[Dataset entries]

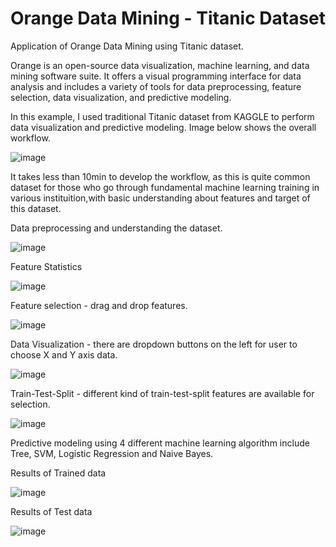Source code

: # Orange Data Mining - Titanic Dataset
Application of Orange Data Mining using Titanic dataset.

Orange is an open-source data visualization, machine learning, and data mining software suite. It offers a visual programming interface for data analysis and includes a variety of tools for data preprocessing, feature selection, data visualization, and predictive modeling.

In this example, I used traditional Titanic dataset from KAGGLE to perform data visualization and predictive modeling. Image below shows the overall workflow.

![image](https://github.com/smoonlee1503/Orange_Titanic/assets/138969951/2e384583-8a28-4968-a8f3-e4505017c2b3)

It takes less than 10min to develop the workflow, as this is quite common dataset for those who go through fundamental machine learning training in various instituition,with basic understanding about features and target of this dataset.

Data preprocessing and understanding the dataset.

![image](https://github.com/smoonlee1503/Orange_Titanic/assets/138969951/0fafccf2-b026-48c7-8af5-5190c26f338a)

Feature Statistics

![image](https://github.com/smoonlee1503/Orange_Titanic/assets/138969951/b988d7ee-c9a0-4135-ba49-2a6e72c52edf)

Feature selection - drag and drop features.

![image](https://github.com/smoonlee1503/Orange_Titanic/assets/138969951/17602ee9-1f6c-446a-a5fb-7131efeb793d)

Data Visualization - there are dropdown buttons on the left for user to choose X and Y axis data.

![image](https://github.com/smoonlee1503/Orange_Titanic/assets/138969951/c42924e6-0d34-4768-8425-091e4d6c601b)

Train-Test-Split - different kind of train-test-split features are available for selection.

![image](https://github.com/smoonlee1503/Orange_Titanic/assets/138969951/181dbb17-d2e1-475e-a690-49fdde9ac277)

Predictive modeling using 4 different machine learning algorithm include Tree, SVM, Logistic Regression and Naive Bayes.

Results of Trained data

![image](https://github.com/smoonlee1503/Orange_Titanic/assets/138969951/763a2672-6ab4-4e57-b463-de89b642977a)

Results of Test data

![image](https://github.com/smoonlee1503/Orange_Titanic/assets/138969951/0edfb55b-c730-497f-9ce2-5befb6f26d3c)


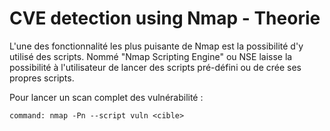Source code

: # CVE detection using Nmap - Theorie

L'une des fonctionnalité les plus puisante de Nmap est la possibilité d'y utilisé des scripts. Nommé "Nmap Scripting Engine" ou NSE laisse la possibilité à l'utilisateur de lancer des scripts pré-défini ou de crée ses propres scripts.

Pour lancer un scan complet des vulnérabilité :

    command: nmap -Pn --script vuln <cible>
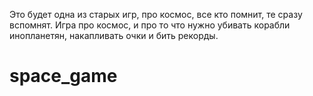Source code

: Это будет одна из старых игр, про космос, все кто помнит, те сразу вспомнят.
Игра про космос, и про то что нужно убивать корабли инопланетян, накапливать очки и бить рекорды.
# space_game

EXERCISE PROMPT
Which lines run from the one holding "command: nmap -Pn --script vuln <cible>" through the end of the records? Reproduce them word for word, both ends included, with no pictures.

EXERCISE OUTPUT
    command: nmap -Pn --script vuln <cible>
Source code

: Это будет одна из старых игр, про космос, все кто помнит, те сразу вспомнят.
Игра про космос, и про то что нужно убивать корабли инопланетян, накапливать очки и бить рекорды.
# space_game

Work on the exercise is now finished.